The pleas do not allege any fraudulent intent or purpose on the part of Bacalis in applying for and accepting the insurance. His refusal to accept all that was offered would go far to disprove such an intent. No questions were asked him in connection with his application touching this matter. The position taken is that the case is like that where one gets fire insurance on his property when to his knowledge, but not that of the insurer, a conflagration which threatens it is already raging; or where one about to fight a duel should in like manner obtain life insurance, as instanced by Judge Taft in Penn Mutual Life Ins. Co. v. Mechanics' Co., 6 Cir., 72 F. 413, 38 L.R.A. 33; and that the risk is simply not that intended to be insured. In reply it is urged that after all relief in such a case depends on the fraud of the insured as causing a mistake on the part of the insurer, and that a fraudulent purpose must be shown as held in the case cited; and that the fraudulent intent is necessary to be averred has been decided in Florida. American Ins. Co. v. Robinson, 120 Fla. 674, 163 So. 17. Many cases are cited by each side on this point, but we will not decide
Where against its written policy a life insurance company, particularly after the death of the insured, attempts to show fraud of the insured in procuring it, the rule is well settled that some evidence of fraud is not enough, nor should the jury be instructed to act on the bare preponderance of the evidence, but that the evidence must be clear and satisfactory in character. Suravitz v. Prudential Ins. Co., 261 Pa. 390, 104 A. 754; Northwestern Mutual Life Ins. Co. v. Wiggins, 9 Cir., 15 F.2d 646; Equitable Life Assurance Society v. Dunn, 3 Cir., 61 F.2d 450; New York Life Insurance Co. v. Kwetkauskas, 3 Cir., 63 F.2d 890; Northwestern Mutual Life Ins. Co. v. West, 62 App.D.C. 381, 68 F.2d 428. In the language of this court in Williams v. Penn Mutual Life Ins. Co., 5 Cir., 27 F.2d 1, 3, "Fraud is never presumed, and the burden was on appellant to prove it with reasonable certainty by a preponderance of convincing evidence." Concealment is only a form of fraud, and the same rule applies when concealment is claimed. College Silk Throwing Co. v. American Credit Ind. Co., 3 Cir., 43 F.2d 668. Bacalis had some cause, in popular estimation, to kill Frank, but Frank had none to kill Bacalis. It is not contended that Bacalis meditated any attack on Frank. The initial difficulty and its first heat had been assuaged both by time and by a settlement. No new cause for violence appears to have arisen. No strong reason for Bacalis to expect to be killed is proven, nor is it clearly proved that he had such a fear before the policy became of force. One might suppose that his later unwillingness to sleep alone was due to such a fear, and that the fear dated back to the negotiation for the policy; but there is no clear and convincing proof of it. It is not even shown that Frank did kill him.

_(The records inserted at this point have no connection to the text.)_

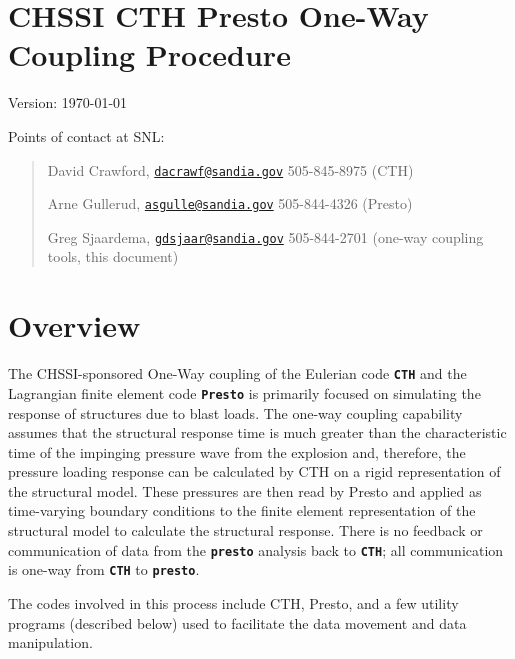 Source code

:\documentclass[11pt,twoside]{article}
\newcommand{\code}[1]
   {\mbox{\bf\tt #1}\null}
\begin{document}
\clearpage\pagestyle{Standard}
\section[CHSSI CTH Presto One{}-Way Coupling Procedure]{CHSSI CTH Presto
One{}-Way Coupling Procedure}
{Version: \centering \today}

Points of contact at SNL:
\begin{quote}
David Crawford,
\href{mailto:dacrawf@sandia.gov}{\nolinkurl{dacrawf@sandia.gov}}
505{}-845{}-8975  (CTH)

Arne Gullerud,
\href{mailto:asgulle@sandia.gov}{\nolinkurl{asgulle@sandia.gov}}
505{}-844{}-4326  (Presto)

Greg Sjaardema,
\href{mailto:gdsjaar@sandia.gov}{\nolinkurl{gdsjaar@sandia.gov}}
505{}-844{}-2701 (one{}-way coupling tools, this document)
\end{quote}

\section{Overview}
The CHSSI-sponsored One{}-Way coupling of the Eulerian code \code{CTH}
and the Lagrangian finite element code \code{Presto} is primarily
focused on simulating the response of structures due to blast loads.
The one-way coupling capability assumes that the structural response
time is much greater than the characteristic time of the impinging
pressure wave from the explosion and, therefore, the pressure loading
response can be calculated by CTH on a rigid representation of the
structural model.  These pressures are then read by Presto and applied
as time-varying boundary conditions to the finite element
representation of the structural model to calculate the structural
response.  There is no feedback or communication of data from the
\code{presto} analysis back to \code{CTH}; all communication is
one{}-way from \code{CTH} to \code{presto}. 

The codes involved in this process include CTH, Presto, and a few
utility programs (described below) used to facilitate the data
movement and data manipulation.
\end{document}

Appellant is driven to rely, as it does, on the position that the jury might believe the prior statements of the impeached witnesses as the real truth. We think these statements not made in the presence of the insured or anyone representing the policy are only hearsay which could not have been introduced at all except for the purpose of impeaching the witnesses whom the Insurance Company had introduced, and then only on a showing to the court that it ought not to be bound by what they had testified because it had been entrapped by them. The former statements were admitted only to destroy the credit of the witnesses, to annul and not to substitute their testimony. An ex parte statement does not become evidence of its contents because it misled a litigant into swearing its maker as a witness. If it can be shown that an important witness has by the opposing litigant been induced to change his testimony a situation may arise capable of proof as a circumstance, but it is the conduct of the opposite party that is really proved; just as it is when a statement is made in his presence which if untrue he ought to deny but does not. It is not the statement but the opposing party's conduct with reference to it that becomes evidence. No conduct of either the dead or the suing Bacalis was shown to have caused a change in the testimony of these witnesses. They stand repudiated and impeached by the Insurance Company. Not only are the impeaching statements not evidence, but the credit of their makers as to what they now swear is weakened. This is but another reason for saying that the evidence wholly fails to be clear and convincing that the pleas are true, but only raises a suspicion that they may be.
The judgment is affirmed.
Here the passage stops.